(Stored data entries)
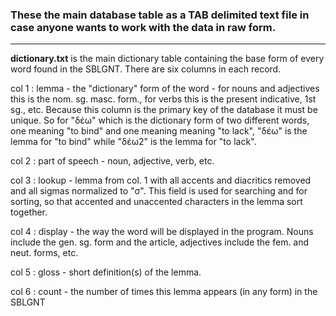 ### These the main database table as a TAB delimited text file in case anyone wants to work with the data in raw form.

-----------------------------------------------------
**dictionary.txt** is the main dictionary table containing the base form of every word found in the SBLGNT.  There are six columns in each record.

col 1 : lemma - the "dictionary" form of the word - for nouns and adjectives this is the nom. sg. masc. form., for verbs this is the present indicative, 1st sg., etc.  Because this column is the primary key of the database it must be unique.  So for "δέω" which is the dictionary form of two different words, one meaning "to bind" and one meaning meaning "to lack", "δέω" is the lemma for "to bind" while "δέω2" is the lemma for "to lack".

col 2 : part of speech - noun, adjective, verb, etc.

col 3 : lookup - lemma from col. 1 with all accents and diacritics removed and all sigmas normalized to "σ".  This field is used for searching and for sorting, so that accented and unaccented characters in the lemma sort together.

col 4 : display - the way the word will be displayed in the program.  Nouns include the gen. sg. form and the article, adjectives include the fem. and neut. forms, etc.

col 5 : gloss - short definition(s) of the lemma.

col 6 : count -  the number of times this lemma appears (in any form) in the SBLGNT
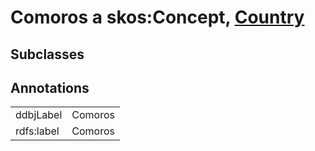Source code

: # Comoros a skos:Concept, [Country](/0.1/Country)

## Subclasses

## Annotations

|||
|-----|-----|
|ddbjLabel|Comoros|
|rdfs:label|Comoros|

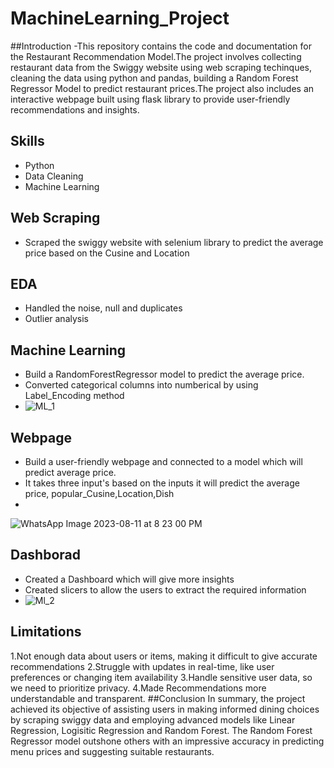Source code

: # MachineLearning_Project
##Introduction
-This repository contains the code and documentation for the Restaurant Recommendation Model.The project involves collecting restaurant data from the Swiggy website using web scraping techinques, cleaning the data using python and pandas, building a Random Forest Regressor Model to predict restaurant prices.The project also includes an interactive webpage built using flask library to provide user-friendly recommendations and insights.
## Skills
- Python
- Data Cleaning
- Machine Learning
## Web Scraping
- Scraped the swiggy website with selenium library to predict the average price based on the Cusine and Location
## EDA
- Handled the noise, null and duplicates
- Outlier analysis
## Machine Learning
- Build a RandomForestRegressor model to predict the average price.
- Converted categorical columns into numberical by using Label_Encoding method
- ![ML_1](https://github.com/Saikiran0432/MachineLearning_Project/assets/144260007/089a2aed-b6d4-4849-856e-dc0a07a14805)
## Webpage
- Build a user-friendly webpage and connected to a model which will predict average price.
- It takes three input's based on the inputs it will predict the average price, popular_Cusine,Location,Dish
- 
![WhatsApp Image 2023-08-11 at 8 23 00 PM](https://github.com/Saikiran0432/MachineLearning_Project/assets/144260007/85eeed0d-e461-4397-9b6a-9b3988b06e21)
## Dashborad
- Created a Dashboard which will give more insights
- Created slicers to allow the users to extract the required information
- ![Ml_2](https://github.com/Saikiran0432/MachineLearning_Project/assets/144260007/c511b85e-6175-4956-a5bd-37a4b09de2dc)
## Limitations
1.Not enough data about users or items, making it difficult to give accurate recommendations
2.Struggle with updates in real-time, like user preferences or changing item availability
3.Handle sensitive user data, so we need to prioritize privacy.
4.Made Recommendations more understandable and transparent.
##Conclusion
In summary, the project achieved its objective of assisting users in making informed dining choices by scraping swiggy data and employing advanced models like Linear Regression, Logisitic Regression and Random Forest. The Random Forest Regressor model outshone others with an impressive accuracy in predicting menu prices and suggesting suitable restaurants.

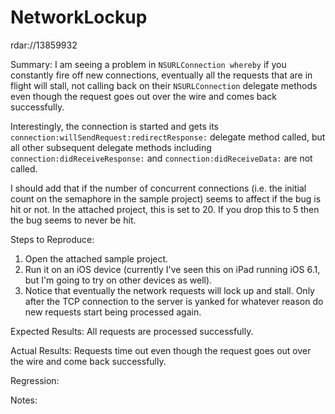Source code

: NetworkLockup
=============

rdar://13859932

Summary:
I am seeing a problem in `NSURLConnection whereby` if you constantly fire off new connections, eventually all the requests that are in flight will stall, not calling back on their `NSURLConnection` delegate methods even though the request goes out over the wire and comes back successfully.

Interestingly, the connection is started and gets its `connection:willSendRequest:redirectResponse:` delegate method called, but all other subsequent delegate methods including `connection:didReceiveResponse:` and `connection:didReceiveData:` are not called.

I should add that if the number of concurrent connections (i.e. the initial count on the semaphore in the sample project) seems to affect if the bug is hit or not. In the attached project, this is set to 20. If you drop this to 5 then the bug seems to never be hit.

Steps to Reproduce:

  1) Open the attached sample project.
  1) Run it on an iOS device (currently I've seen this on iPad running iOS 6.1, but I'm going to try on other devices as well).
  1) Notice that eventually the network requests will lock up and stall. Only after the TCP connection to the server is yanked for whatever reason do new requests start being processed again.

Expected Results:
All requests are processed successfully.

Actual Results:
Requests time out even though the request goes out over the wire and come back successfully.

Regression:

Notes:


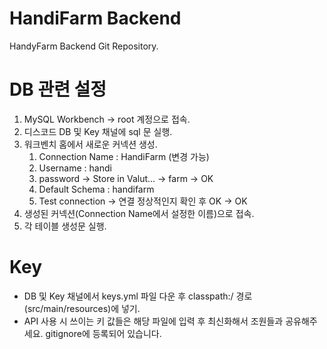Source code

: 
# HandiFarm Backend
HandyFarm Backend Git Repository.

# DB 관련 설정
1. MySQL Workbench -> root 계정으로 접속.
2. 디스코드 DB 및 Key 채널에 sql 문 실행.
3. 워크벤치 홈에서 새로운 커넥션 생성.
    1. Connection Name : HandiFarm (변경 가능)
    2. Username : handi
    3. password -> Store in Valut... -> farm -> OK
    4. Default Schema : handifarm
    5. Test connection -> 연결 정상적인지 확인 후 OK -> OK
4. 생성된 커넥션(Connection Name에서 설정한 이름)으로 접속.
5. 각 테이블 생성문 실행.

# Key
- DB 및 Key 채널에서 keys.yml 파일 다운 후 classpath:/ 경로(src/main/resources)에 넣기.
- API 사용 시 쓰이는 키 값들은 해당 파일에 입력 후 최신화해서 조원들과 공유해주세요. gitignore에 등록되어 있습니다.
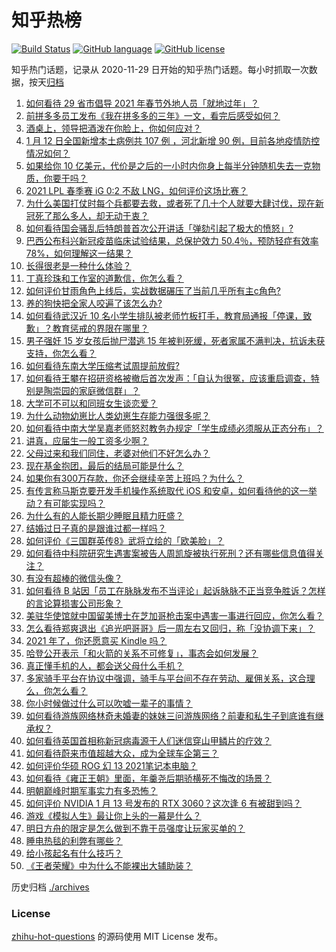 # 知乎热榜
[![Build Status](https://github.com/ToWeLong/zhihu-hot-questions/workflows/CI/badge.svg)](https://github.com/ToWeLong/zhihu-hot-questions/actions)
[![GitHub language](https://img.shields.io/badge/language-golang-orange.svg)](https://golang.org/)
[![GitHub license](https://img.shields.io/github/license/ToWeLong/zhihu-hot-questions)](https://github.com/ToWeLong/zhihu-hot-questions/blob/main/LICENSE)

知乎热门话题，记录从 2020-11-29 日开始的知乎热门话题。每小时抓取一次数据，按天[归档](./archives)

<!-- BEGIN -->

1. [如何看待 29 省市倡导 2021 年春节外地人员「就地过年」？](https://www.zhihu.com/question/438172402)
1. [前拼多多员工发布《我在拼多多的三年》一文，看完后感受如何？](https://www.zhihu.com/question/439063737)
1. [酒桌上，领导把酒泼在你脸上，你如何应对？](https://www.zhihu.com/question/438684200)
1. [1 月 12 日全国新增本土病例共 107 例 ，河北新增 90 例，目前各地疫情防控情况如何？](https://www.zhihu.com/question/439127073)
1. [如果给你 10 亿美元，代价是之后的一小时内你身上每半分钟随机失去一克物质，你要干吗？](https://www.zhihu.com/question/438427328)
1. [2021 LPL 春季赛 iG 0:2 不敌 LNG，如何评价这场比赛？](https://www.zhihu.com/question/439218737)
1. [为什么美国打仗时每个兵都要去救，或者死了几十个人就要大肆讨伐，现在新冠死了那么多人，却无动于衷？](https://www.zhihu.com/question/437924799)
1. [如何看待国会骚乱后特朗普首次公开讲话「弹劾引起了极大的愤怒」?](https://www.zhihu.com/question/439102681)
1. [巴西公布科兴新冠疫苗临床试验结果，总保护效力 50.4％，预防轻症有效率78%，如何理解这一结果？](https://www.zhihu.com/question/438378660)
1. [长得很老是一种什么体验？](https://www.zhihu.com/question/307264864)
1. [丁真珍珠和工作室的道歉信，你怎么看？](https://www.zhihu.com/question/439166190)
1. [如何评价甘雨角色上线后，实战数据碾压了当前几乎所有主c角色?](https://www.zhihu.com/question/439073991)
1. [养的狗快把全家人咬遍了该怎么办?](https://www.zhihu.com/question/407925645)
1. [如何看待武汉近 10 名小学生排队被老师竹板打手，教育局通报「停课，致歉」？教育惩戒的界限在哪里？](https://www.zhihu.com/question/439156409)
1. [男子强奸 15 岁女孩后抛尸潜逃 15 年被判死缓，死者家属不满判决，抗诉未获支持，你怎么看？](https://www.zhihu.com/question/439133439)
1. [如何看待东南大学压缩考试周提前放假?](https://www.zhihu.com/question/439158780)
1. [如何看待王攀在招研资格被撤后首次发声：「自认为很冤，应该重启调查，特别是陶崇园的家庭微信群」？](https://www.zhihu.com/question/439150660)
1. [大学可不可以和同班女生谈恋爱？](https://www.zhihu.com/question/427136906)
1. [为什么动物幼崽比人类幼崽生存能力强很多呢？](https://www.zhihu.com/question/430163010)
1. [如何看待中南大学吴嘉老师怒怼教务办规定「学生成绩必须服从正态分布」？](https://www.zhihu.com/question/439201836)
1. [讲真，应届生一般工资多少啊？](https://www.zhihu.com/question/58570383)
1. [父母过来和我们同住，老婆对他们不好怎么办？](https://www.zhihu.com/question/421849969)
1. [现在基金抱团，最后的结局可能是什么？](https://www.zhihu.com/question/438846560)
1. [如果你有300万存款，你还会继续辛苦上班吗？为什么？](https://www.zhihu.com/question/426065915)
1. [有传言称马斯克要开发手机操作系统取代 iOS 和安卓，如何看待他的这一举动？有可能实现吗？](https://www.zhihu.com/question/439161706)
1. [为什么有的人能长期少睡眠且精力旺盛？](https://www.zhihu.com/question/27087016)
1. [结婚过日子真的是跟谁过都一样吗？](https://www.zhihu.com/question/434106172)
1. [如何评价《三国群英传8》武将立绘的「欧美脸」？](https://www.zhihu.com/question/429500855)
1. [如何看待中科院研究生遇害案被告人周凯旋被执行死刑？还有哪些信息值得关注？](https://www.zhihu.com/question/439195878)
1. [有没有超棒的微信头像？](https://www.zhihu.com/question/432712007)
1. [如何看待 B 站因「员工在脉脉发布不当评论」起诉脉脉不正当竞争胜诉？怎样的言论算损害公司形象？](https://www.zhihu.com/question/439164960)
1. [美驻华使馆就中国留美博士在芝加哥枪击案中遇害一事进行回应，你怎么看？](https://www.zhihu.com/question/438905258)
1. [怎么看待郑爽退出《追光吧哥哥》后一周左右又回归，称「没协调下来」？](https://www.zhihu.com/question/438926973)
1. [2021 年了，你还愿意买 Kindle 吗？](https://www.zhihu.com/question/437948789)
1. [哈登公开表示「和火箭的关系不可修复」，事态会如何发展？](https://www.zhihu.com/question/439165866)
1. [真正懂手机的人，都会送父母什么手机？](https://www.zhihu.com/question/437321288)
1. [多家骑手平台在协议中强调，骑手与平台间不存在劳动、雇佣关系，这合理么，你怎么看？](https://www.zhihu.com/question/438986661)
1. [你小时候做过什么可以吹嘘一辈子的事情？](https://www.zhihu.com/question/353417993)
1. [如何看待游族网络林奇未婚妻的妹妹三问游族网络？前妻和私生子到底谁有继承权？](https://www.zhihu.com/question/439021964)
1. [如何看待英国首相称新冠病毒源于人们迷信穿山甲鳞片的疗效？](https://www.zhihu.com/question/439073939)
1. [如何看待蔚来市值超越大众，成为全球车企第三？](https://www.zhihu.com/question/439017431)
1. [如何评价华硕 ROG 幻 13 2021笔记本电脑？](https://www.zhihu.com/question/439118187)
1. [如何看待《雍正王朝》里面，年羹尧后期骄横死不悔改的场景？](https://www.zhihu.com/question/28702866)
1. [明朝巅峰时期军事实力有多恐怖？](https://www.zhihu.com/question/306785273)
1. [如何评价 NVIDIA 1 月 13 号发布的 RTX 3060？这次逢 6 有被甜到吗？](https://www.zhihu.com/question/439113658)
1. [游戏《模拟人生》最让你上头的一幕是什么？](https://www.zhihu.com/question/390050483)
1. [明日方舟的限定是怎么做到不靠干员强度让玩家买单的？](https://www.zhihu.com/question/439084874)
1. [睡电热毯的利弊有哪些？](https://www.zhihu.com/question/298991303)
1. [给小孩起名有什么技巧？](https://www.zhihu.com/question/21324309)
1. [《王者荣耀》中为什么不能裸出大辅助装？](https://www.zhihu.com/question/438723061)

<!-- END -->

历史归档 [./archives](./archives)


### License
[zhihu-hot-questions](https://github.com/towelong/zhihu-hot-questions) 的源码使用 MIT License 发布。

**Task requirements**
A verbatim transcription is needed of the lines above, starting at the line with "1. [1 月 12 日全国新增本土病例共" and ending at the line with "1. [养的狗快把全家人咬遍", both included, and of nothing else.

**Solved problem**
1. [1 月 12 日全国新增本土病例共 107 例 ，河北新增 90 例，目前各地疫情防控情况如何？](https://www.zhihu.com/question/439127073)
1. [如果给你 10 亿美元，代价是之后的一小时内你身上每半分钟随机失去一克物质，你要干吗？](https://www.zhihu.com/question/438427328)
1. [2021 LPL 春季赛 iG 0:2 不敌 LNG，如何评价这场比赛？](https://www.zhihu.com/question/439218737)
1. [为什么美国打仗时每个兵都要去救，或者死了几十个人就要大肆讨伐，现在新冠死了那么多人，却无动于衷？](https://www.zhihu.com/question/437924799)
1. [如何看待国会骚乱后特朗普首次公开讲话「弹劾引起了极大的愤怒」?](https://www.zhihu.com/question/439102681)
1. [巴西公布科兴新冠疫苗临床试验结果，总保护效力 50.4％，预防轻症有效率78%，如何理解这一结果？](https://www.zhihu.com/question/438378660)
1. [长得很老是一种什么体验？](https://www.zhihu.com/question/307264864)
1. [丁真珍珠和工作室的道歉信，你怎么看？](https://www.zhihu.com/question/439166190)
1. [如何评价甘雨角色上线后，实战数据碾压了当前几乎所有主c角色?](https://www.zhihu.com/question/439073991)
1. [养的狗快把全家人咬遍了该怎么办?](https://www.zhihu.com/question/407925645)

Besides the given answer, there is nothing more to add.